Lines holding the string "satisfies" are the ones to copy from this listing.

── DATA TO PROCESS ──

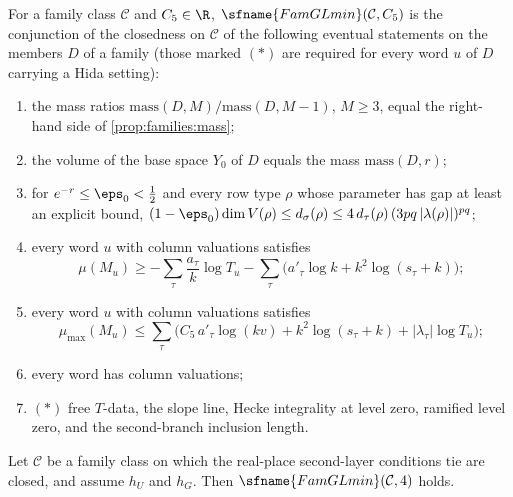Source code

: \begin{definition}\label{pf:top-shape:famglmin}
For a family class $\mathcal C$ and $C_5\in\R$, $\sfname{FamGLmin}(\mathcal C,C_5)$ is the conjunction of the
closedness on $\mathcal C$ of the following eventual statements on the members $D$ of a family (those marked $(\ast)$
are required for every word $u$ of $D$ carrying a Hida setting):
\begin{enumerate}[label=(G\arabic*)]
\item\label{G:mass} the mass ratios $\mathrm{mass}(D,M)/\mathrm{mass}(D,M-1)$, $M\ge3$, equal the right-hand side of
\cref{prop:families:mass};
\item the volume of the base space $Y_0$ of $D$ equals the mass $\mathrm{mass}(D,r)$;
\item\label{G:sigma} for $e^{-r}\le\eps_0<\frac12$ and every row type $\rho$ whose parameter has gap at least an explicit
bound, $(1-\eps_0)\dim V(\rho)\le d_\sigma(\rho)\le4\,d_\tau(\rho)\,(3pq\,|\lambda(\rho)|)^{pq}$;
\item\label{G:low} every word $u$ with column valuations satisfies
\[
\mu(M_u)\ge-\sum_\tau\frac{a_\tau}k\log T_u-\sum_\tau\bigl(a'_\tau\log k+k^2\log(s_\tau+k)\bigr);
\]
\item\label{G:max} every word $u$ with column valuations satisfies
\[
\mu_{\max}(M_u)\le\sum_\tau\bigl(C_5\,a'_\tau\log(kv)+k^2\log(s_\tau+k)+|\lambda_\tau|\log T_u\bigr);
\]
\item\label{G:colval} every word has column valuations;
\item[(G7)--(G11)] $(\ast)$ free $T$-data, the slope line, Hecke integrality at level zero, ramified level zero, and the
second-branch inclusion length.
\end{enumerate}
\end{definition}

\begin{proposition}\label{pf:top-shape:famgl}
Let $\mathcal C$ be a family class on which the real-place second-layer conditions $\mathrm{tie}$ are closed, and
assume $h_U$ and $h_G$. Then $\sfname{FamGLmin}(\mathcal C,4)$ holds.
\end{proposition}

───
── DATA TO PROCESS ──

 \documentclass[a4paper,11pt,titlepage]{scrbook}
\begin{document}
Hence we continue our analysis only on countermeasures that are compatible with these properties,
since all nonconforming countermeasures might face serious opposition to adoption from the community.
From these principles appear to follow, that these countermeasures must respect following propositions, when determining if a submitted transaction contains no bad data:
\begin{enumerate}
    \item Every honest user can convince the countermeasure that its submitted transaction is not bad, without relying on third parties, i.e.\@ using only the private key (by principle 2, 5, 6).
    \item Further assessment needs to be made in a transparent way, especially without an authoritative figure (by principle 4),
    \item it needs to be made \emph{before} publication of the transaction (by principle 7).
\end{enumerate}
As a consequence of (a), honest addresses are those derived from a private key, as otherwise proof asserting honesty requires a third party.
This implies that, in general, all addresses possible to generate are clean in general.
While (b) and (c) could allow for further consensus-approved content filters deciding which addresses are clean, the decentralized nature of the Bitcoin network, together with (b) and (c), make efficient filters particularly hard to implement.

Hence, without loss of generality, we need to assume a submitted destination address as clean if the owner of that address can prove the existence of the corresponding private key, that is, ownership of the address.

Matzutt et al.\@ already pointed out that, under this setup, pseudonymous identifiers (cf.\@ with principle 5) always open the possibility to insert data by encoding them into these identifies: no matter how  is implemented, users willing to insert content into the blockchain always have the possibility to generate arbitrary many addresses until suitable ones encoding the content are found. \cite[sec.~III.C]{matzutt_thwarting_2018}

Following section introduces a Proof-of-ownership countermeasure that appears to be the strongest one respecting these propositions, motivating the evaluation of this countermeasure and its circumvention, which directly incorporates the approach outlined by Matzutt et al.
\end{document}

───

# EXERCISE RESPONSE
\item\label{G:low} every word $u$ with column valuations satisfies
\item\label{G:max} every word $u$ with column valuations satisfies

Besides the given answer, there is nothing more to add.